But even with the advancements in DRAM, the announcement is expected to bolster IBM's relationship with Advanced Micro Devices and be a sharp stick in the eye to Intel.
Named eDRAM -- for embedded dynamic random access memory -- the technology will be a key feature of IBM's Cell processor road map starting sometime in 2008. IBM's Cell chip, which it co-produces with Sony Electronics and Toshiba, is the core CPU in Sony's PlayStation. IBM also supplies the core processor architecture in Microsoft's Xbox, and Nintendo's Wii console.
With the advent of multicore chips, memory has become an increasingly critical aspect of microprocessor performance. IBM said eDRAM contains more than 12 million transistors and high-performance logic. It also takes up about one-third the space with one-fifth the standby power of conventional SRAM.

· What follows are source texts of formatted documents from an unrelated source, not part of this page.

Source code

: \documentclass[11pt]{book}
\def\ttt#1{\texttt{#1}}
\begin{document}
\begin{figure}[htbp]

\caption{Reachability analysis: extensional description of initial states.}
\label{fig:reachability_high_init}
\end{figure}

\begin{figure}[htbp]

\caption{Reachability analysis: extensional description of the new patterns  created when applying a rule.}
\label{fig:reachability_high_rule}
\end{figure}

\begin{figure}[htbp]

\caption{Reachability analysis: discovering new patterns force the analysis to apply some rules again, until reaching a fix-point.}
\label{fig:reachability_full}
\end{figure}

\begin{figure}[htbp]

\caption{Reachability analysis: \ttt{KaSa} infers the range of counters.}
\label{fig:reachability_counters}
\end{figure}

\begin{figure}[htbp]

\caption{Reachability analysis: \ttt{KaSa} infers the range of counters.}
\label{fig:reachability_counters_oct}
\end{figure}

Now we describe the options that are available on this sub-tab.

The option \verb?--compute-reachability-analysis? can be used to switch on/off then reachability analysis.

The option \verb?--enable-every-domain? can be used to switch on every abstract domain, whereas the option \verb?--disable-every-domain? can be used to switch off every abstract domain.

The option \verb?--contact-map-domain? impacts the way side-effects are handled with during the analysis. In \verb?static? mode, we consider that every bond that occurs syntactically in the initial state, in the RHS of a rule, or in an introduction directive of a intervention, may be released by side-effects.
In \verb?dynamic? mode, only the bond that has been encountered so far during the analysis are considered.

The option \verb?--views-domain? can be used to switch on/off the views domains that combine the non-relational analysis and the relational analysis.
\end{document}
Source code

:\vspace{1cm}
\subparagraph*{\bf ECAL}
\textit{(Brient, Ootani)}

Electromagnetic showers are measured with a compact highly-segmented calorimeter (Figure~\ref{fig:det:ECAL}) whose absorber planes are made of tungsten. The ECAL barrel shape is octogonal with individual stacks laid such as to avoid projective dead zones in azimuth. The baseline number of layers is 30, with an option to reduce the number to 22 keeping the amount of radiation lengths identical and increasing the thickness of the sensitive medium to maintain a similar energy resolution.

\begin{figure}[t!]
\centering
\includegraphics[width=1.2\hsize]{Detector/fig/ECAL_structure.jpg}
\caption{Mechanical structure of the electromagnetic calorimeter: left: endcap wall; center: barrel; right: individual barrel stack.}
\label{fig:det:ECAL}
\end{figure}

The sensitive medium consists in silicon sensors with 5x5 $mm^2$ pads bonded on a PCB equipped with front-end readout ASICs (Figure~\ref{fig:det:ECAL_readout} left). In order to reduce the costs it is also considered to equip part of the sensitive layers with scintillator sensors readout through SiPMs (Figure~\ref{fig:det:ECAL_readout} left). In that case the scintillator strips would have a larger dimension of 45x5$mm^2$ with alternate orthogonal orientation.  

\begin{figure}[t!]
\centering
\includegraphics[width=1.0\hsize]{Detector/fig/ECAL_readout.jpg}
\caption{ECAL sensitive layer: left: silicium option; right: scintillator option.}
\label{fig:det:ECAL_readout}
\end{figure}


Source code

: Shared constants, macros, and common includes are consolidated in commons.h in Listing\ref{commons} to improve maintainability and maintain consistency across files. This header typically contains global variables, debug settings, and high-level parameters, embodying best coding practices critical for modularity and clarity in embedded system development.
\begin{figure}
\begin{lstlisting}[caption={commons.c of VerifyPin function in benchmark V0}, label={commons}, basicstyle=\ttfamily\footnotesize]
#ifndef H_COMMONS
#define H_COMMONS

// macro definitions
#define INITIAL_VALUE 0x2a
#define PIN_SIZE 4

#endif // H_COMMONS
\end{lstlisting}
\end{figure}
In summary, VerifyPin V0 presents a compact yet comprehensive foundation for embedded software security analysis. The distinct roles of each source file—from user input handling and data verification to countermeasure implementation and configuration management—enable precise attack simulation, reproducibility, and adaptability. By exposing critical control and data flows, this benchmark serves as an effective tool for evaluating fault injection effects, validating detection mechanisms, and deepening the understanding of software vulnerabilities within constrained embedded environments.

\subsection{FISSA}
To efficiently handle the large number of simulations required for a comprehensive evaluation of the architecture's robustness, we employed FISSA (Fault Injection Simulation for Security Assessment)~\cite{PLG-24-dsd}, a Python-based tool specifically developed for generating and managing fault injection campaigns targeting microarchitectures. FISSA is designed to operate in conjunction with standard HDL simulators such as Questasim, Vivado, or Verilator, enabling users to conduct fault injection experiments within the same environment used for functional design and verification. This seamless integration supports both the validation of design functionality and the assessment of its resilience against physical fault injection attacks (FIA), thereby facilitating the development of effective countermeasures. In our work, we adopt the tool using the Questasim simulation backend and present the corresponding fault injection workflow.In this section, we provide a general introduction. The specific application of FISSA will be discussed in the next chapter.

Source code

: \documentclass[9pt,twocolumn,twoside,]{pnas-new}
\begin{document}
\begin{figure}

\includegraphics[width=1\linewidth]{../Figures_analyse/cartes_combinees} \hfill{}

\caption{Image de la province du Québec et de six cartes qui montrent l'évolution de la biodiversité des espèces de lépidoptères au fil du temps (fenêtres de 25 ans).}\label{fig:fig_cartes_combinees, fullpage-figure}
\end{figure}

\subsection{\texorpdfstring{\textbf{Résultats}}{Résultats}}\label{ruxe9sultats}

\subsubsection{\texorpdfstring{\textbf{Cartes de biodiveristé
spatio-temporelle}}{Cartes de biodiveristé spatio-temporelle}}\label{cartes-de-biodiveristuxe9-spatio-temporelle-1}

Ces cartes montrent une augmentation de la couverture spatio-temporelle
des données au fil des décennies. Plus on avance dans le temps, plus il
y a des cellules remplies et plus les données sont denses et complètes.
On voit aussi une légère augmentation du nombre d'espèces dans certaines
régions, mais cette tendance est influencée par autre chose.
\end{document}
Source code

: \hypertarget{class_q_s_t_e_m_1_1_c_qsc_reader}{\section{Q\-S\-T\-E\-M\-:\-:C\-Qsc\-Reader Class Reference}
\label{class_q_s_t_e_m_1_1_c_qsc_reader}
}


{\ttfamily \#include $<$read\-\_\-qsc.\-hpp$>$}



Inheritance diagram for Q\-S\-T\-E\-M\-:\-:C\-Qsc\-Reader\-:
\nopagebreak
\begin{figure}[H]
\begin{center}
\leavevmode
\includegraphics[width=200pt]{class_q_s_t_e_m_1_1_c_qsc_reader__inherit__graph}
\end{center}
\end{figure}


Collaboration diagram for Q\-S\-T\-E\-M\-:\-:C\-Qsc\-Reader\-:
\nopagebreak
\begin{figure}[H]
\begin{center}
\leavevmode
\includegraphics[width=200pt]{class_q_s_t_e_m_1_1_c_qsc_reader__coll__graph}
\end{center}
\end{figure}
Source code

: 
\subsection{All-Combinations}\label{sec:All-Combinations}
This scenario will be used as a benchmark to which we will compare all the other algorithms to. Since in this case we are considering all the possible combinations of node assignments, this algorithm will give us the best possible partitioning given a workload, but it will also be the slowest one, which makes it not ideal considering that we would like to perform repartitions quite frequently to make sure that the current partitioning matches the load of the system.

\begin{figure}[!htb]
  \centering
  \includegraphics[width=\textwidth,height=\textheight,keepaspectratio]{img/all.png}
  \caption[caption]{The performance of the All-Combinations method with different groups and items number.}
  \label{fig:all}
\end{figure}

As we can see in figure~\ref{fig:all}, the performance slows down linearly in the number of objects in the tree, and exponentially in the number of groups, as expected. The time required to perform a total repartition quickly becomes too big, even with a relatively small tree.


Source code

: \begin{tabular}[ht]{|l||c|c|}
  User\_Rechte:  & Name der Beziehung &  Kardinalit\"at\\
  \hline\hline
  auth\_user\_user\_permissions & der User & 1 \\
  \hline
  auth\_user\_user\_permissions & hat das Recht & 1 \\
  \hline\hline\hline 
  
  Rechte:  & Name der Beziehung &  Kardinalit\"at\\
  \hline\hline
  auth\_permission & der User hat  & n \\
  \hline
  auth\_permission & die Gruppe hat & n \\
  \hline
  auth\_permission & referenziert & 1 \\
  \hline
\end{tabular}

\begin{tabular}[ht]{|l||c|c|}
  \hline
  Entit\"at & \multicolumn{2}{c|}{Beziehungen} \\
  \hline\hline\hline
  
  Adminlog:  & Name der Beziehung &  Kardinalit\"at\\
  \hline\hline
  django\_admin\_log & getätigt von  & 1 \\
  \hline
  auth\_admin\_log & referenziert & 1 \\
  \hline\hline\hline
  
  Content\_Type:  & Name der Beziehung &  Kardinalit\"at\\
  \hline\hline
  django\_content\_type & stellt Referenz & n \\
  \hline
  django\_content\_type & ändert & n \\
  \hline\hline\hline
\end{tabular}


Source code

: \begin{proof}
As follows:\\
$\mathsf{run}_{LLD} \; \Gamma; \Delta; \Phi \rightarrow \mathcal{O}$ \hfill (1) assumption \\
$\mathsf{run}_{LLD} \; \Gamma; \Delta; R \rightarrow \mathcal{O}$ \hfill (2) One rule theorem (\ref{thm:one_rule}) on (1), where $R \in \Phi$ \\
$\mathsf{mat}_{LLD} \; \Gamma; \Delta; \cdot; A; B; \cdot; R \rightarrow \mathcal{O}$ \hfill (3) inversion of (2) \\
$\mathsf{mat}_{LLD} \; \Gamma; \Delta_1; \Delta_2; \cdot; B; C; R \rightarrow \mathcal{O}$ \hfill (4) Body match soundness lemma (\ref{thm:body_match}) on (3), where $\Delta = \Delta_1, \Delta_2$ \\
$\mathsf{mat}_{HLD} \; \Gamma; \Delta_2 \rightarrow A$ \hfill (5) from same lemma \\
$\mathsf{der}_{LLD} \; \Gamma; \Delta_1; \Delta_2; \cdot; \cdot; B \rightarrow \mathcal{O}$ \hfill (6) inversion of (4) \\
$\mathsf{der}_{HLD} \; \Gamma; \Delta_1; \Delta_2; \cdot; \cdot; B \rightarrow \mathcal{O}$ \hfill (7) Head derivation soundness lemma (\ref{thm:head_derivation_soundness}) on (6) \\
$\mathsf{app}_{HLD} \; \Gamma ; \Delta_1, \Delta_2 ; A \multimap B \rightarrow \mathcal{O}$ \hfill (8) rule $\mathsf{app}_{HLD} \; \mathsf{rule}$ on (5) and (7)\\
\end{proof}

"What IBM is offering is pretty amazing in terms of how fast it is," says Alan Niebel, CEO and president of Web-Feet Research, an analyst firm that specializes in computer system memory. "With 2-nanosecond read access speeds, eDRAM will help render graphics in real time, making them so realistic that you can see the beads of sweat on a character's face."
Intel and other chipmakers' model of memory and logic differs in that it allows for floating integers and pooled computing resources or stacks double data rate synchronous dynamic random access memory (DDR) near the CPU. The methods have had tremendous success, especially with multicore processors. Intel is expected to announce speed and design improvements later this year.
However, Niebel says IBM's eDRAM is little different than putting 1 Gbyte of DRAM next to a central processor. "It's a lengthy process because you are writing the memory into the same chip. Traditionally, chipmakers can make the memory better and the logic suffers or the logic improves and the memory suffers. ... So it's a question of how long before eDRAM can be productized before we can make true comparisons."
"The big thing now is to take the technology from eDRAM and embed it into one of these standalone processors such as an Athlon or Opteron," Niebel says. Given IBM's and AMD's past collaborations, he says, it's only a matter of time before eDRAM technology makes its way into an AMD chip.
Either way, it is unlikely that IBM will use its eDRAM for its own Cell processor to power desktops or laptops anytime soon, Niebel says, because currently the Cell is not optimized to run Microsoft's Windows Vista or other Windows products.
And despite its application benefits, Niebel doesn't expect IBM to shatter any sales records soon. The worldwide market sales leader for DRAM is Samsung, followed by Micron and then South Korea's Hynix.
So why spend the R&D on improving the memory? IBM justifies the breakthrough because it has always sought to break the envelope with its system-on-a-chip designs. Other IBM breakthroughs include High-k, which enhances a transistor's function, copper on-chip wiring, silicon-on-insulator and silicon germanium transistors, strained silicon, and eFuse, a technology that lets computer chips slow down and speed up depending on changing conditions.
This article was modified on Feb. 20 to clarify IBM's contribution to the top three selling gaming consoles.